-- Opening Marker --
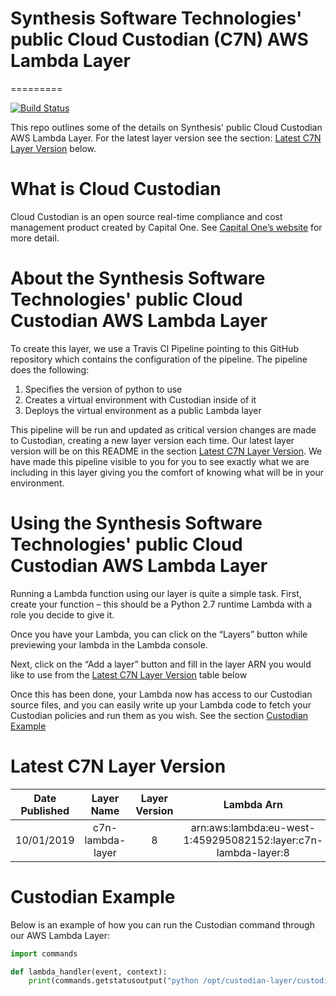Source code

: # Synthesis Software Technologies' public Cloud Custodian (C7N) AWS Lambda Layer 
=========  

[![Build Status](https://travis-ci.org/phzietsman/aws-c7n-lambda-layer.svg?branch=master)](https://travis-ci.org/phzietsman/aws-c7n-lambda-layer)  

This repo outlines some of the details on Synthesis' public Cloud Custodian AWS Lambda Layer. For the latest layer version see the section: [Latest C7N Layer Version](#versions) below.

# What is Cloud Custodian
Cloud Custodian is an open source real-time compliance and cost management product created by Capital One. See [Capital One’s website](https://www.capitalone.io/docs/index.html) for more detail.

# About the Synthesis Software Technologies' public Cloud Custodian AWS Lambda Layer 
To create this layer, we use a Travis CI Pipeline pointing to this GitHub repository which contains the configuration of the pipeline.
The pipeline does the following:

1.	Specifies the version of python to use
2.	Creates a virtual environment with Custodian inside of it
3.	Deploys the virtual environment as a public Lambda layer

This pipeline will be run and updated as critical version changes are made to Custodian, creating a new layer version each time. Our latest layer version will be on this README in the section [Latest C7N Layer Version](#versions). We have made this pipeline visible to you for you to see exactly what we are including in this layer giving you the comfort of knowing what will be in your environment.

# Using the Synthesis Software Technologies' public Cloud Custodian AWS Lambda Layer 
Running a Lambda function using our layer is quite a simple task. First, create your function – this should be a Python 2.7 runtime Lambda with a role you decide to give it.

Once you have your Lambda, you can click on the “Layers” button while previewing your lambda in the Lambda console.

Next, click on the “Add a layer” button and fill in the layer ARN you would like to use from the [Latest C7N Layer Version](#versions) table below   

Once this has been done, your Lambda now has access to our Custodian source files, and you can easily write up your Lambda code to fetch your Custodian policies and run them as you wish. See the section [Custodian Example](#Example)

# Latest C7N Layer Version <a id="versions"></a>
|Date Published | Layer Name | Layer Version | Lambda Arn| Compatable runtime |
|:-----------:|:-----------:|:-----------:|:-----------:|--------:|
| 10/01/2019 | c7n-lambda-layer | 8 | arn:aws:lambda:eu-west-1:459295082152:layer:c7n-lambda-layer:8 | Python 2.7.12 |

# Custodian Example <a id="Example"></a>
Below is an example of how you can run the Custodian command through our AWS Lambda Layer: 

```python
import commands

def lambda_handler(event, context):
    print(commands.getstatusoutput("python /opt/custodian-layer/custodian schema ec2"))
```
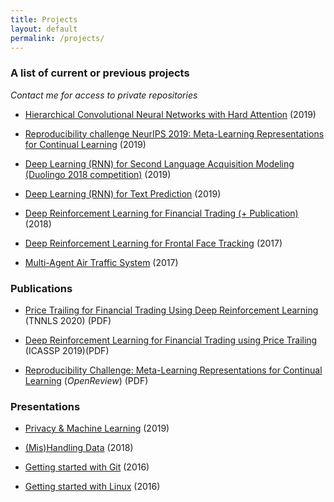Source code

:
 ```yaml
---
title: Projects
layout: default
permalink: /projects/
---
```


### A list of current or previous projects

_Contact me for access to private repositories_

- [Hierarchical Convolutional Neural Networks with Hard Attention](https://github.com/rarriaza/ATPRO_HCNN) (2019)

- [Reproducibility challenge NeurIPS 2019: Meta-Learning Representations for Continual Learning](https://github.com/Kostis-S-Z/mrcl_re) (2019)

- [Deep Learning (RNN) for Second Language Acquisition Modeling (Duolingo 2018 competition)](https://github.com/Kostis-S-Z/DL_4_SLAM) (2019)

- [Deep Learning (RNN) for Text Prediction](https://github.com/Kostis-S-Z/RNN_4_Potter_Trump) (2019)

- [Deep Reinforcement Learning for Financial Trading (+ Publication)](https://github.com/Kostis-S-Z/trading-rl) (2018)

- [Deep Reinforcement Learning for Frontal Face Tracking](https://github.com/Kostis-S-Z/drone-rl) (2017)

- [Multi-Agent Air Traffic System](https://github.com/Kostis-S-Z/MAS-AirTrafficSystem) (2017)


### Publications
- [Price Trailing for Financial Trading Using Deep Reinforcement Learning](https://github.com/Kostis-S-Z/Kostis-S-Z.github.io/blob/master/files/Price%20Trailing%20Regularized%20Deep%20Reinforcement%20Learning%20for%20Financial%20Trading.pdf) (TNNLS 2020) (PDF)

- [Deep Reinforcement Learning for Financial Trading using Price Trailing](https://github.com/Kostis-S-Z/trading-rl/blob/master/Deep%20Reinforcement%20Learning%20for%20Financial%20Trading%20using%20Price%20Trailing.pdf) (ICASSP 2019)(PDF) 

- [Reproducibility Challenge: Meta-Learning Representations for Continual Learning](https://openreview.net/pdf?id=H1giraczTS) (_OpenReview_) (PDF)

### Presentations

- [Privacy & Machine Learning](https://github.com/Kostis-S-Z/Kostis-S-Z.github.io/blob/master/files/Privacy%20%26%20ML.pdf) (2019)

- [(Mis)Handling Data](https://github.com/Kostis-S-Z/Kostis-S-Z.github.io/blob/master/files/(Mis)Handling%20Data.pdf) (2018)

- [Getting started with Git](https://github.com/Kostis-S-Z/Kostis-S-Z.github.io/blob/master/files/Git%20Presentation.pdf) (2016)

- [Getting started with Linux](https://github.com/Kostis-S-Z/Kostis-S-Z.github.io/blob/master/files/Linux%20Presentation.pdf) (2016)


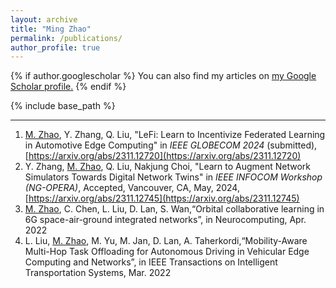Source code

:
```yaml
---
layout: archive
title: "Ming Zhao"
permalink: /publications/
author_profile: true
---
```


{% if author.googlescholar %}
  You can also find my articles on <u><a href="https://scholar.google.com/citations?user=VdsvDfUAAAAJ&hl=zh-CN">my Google Scholar profile</a>.</u>
{% endif %}

{% include base_path %}

<!-- {% for post in site.publications reversed %}
  {% include archive-single.html %}
{% endfor %} -->

------

1. <u>M. Zhao</u>, Y. Zhang, Q. Liu, "LeFi: Learn to Incentivize Federated Learning in Automotive Edge Computing" in *IEEE GLOBECOM 2024* (submitted), [https://arxiv.org/abs/2311.12720](https://arxiv.org/abs/2311.12720)
2. Y. Zhang, <u>M. Zhao</u>, Q. Liu, Nakjung Choi, "Learn to Augment Network Simulators Towards Digital Network Twins" in *IEEE INFOCOM Workshop (NG-OPERA)*, Accepted, Vancouver, CA, May, 2024, [https://arxiv.org/abs/2311.12745](https://arxiv.org/abs/2311.12745)
3. <u>M. Zhao</u>, C. Chen, L. Liu, D. Lan, S. Wan,“Orbital collaborative learning in 6G space-air-ground integrated networks”, in Neurocomputing, Apr. 2022
4. L. Liu, <u>M. Zhao</u>, M. Yu, M. Jan, D. Lan, A. Taherkordi,“Mobility-Aware Multi-Hop Task Offloading for Autonomous Driving in Vehicular Edge Computing and Networks”, in IEEE Transactions on Intelligent Transportation Systems, Mar. 2022
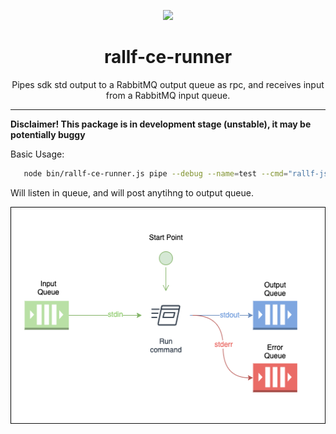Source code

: 
<!-- Docs links -->
<p align="center">
  <a href="http://rallf.com">
    <img src="https://avatars2.githubusercontent.com/u/24513128?s=200&v=4" height="100">
  </a>
</p>
<h1 align="center">rallf-ce-runner</h1>

<div align="center">
  <p>Pipes sdk std output to a RabbitMQ output queue as rpc, and receives input from a RabbitMQ input queue.</p>
</div>

****

**Disclaimer! This package is in development stage (unstable), it may be potentially buggy**


Basic Usage:
```sh
   node bin/rallf-ce-runner.js pipe --debug --name=test --cmd="rallf-js run -t ./test-task/basic-example"
```

Will listen in queue, and will post anytihng to output queue.

![](./rallf-ce-runner.png)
-- Closing Marker --
Exercise objective: If a line in the records contains the word "permalink", copy it.

Output for this exercise:
permalink: /projects/
permalink: /publications/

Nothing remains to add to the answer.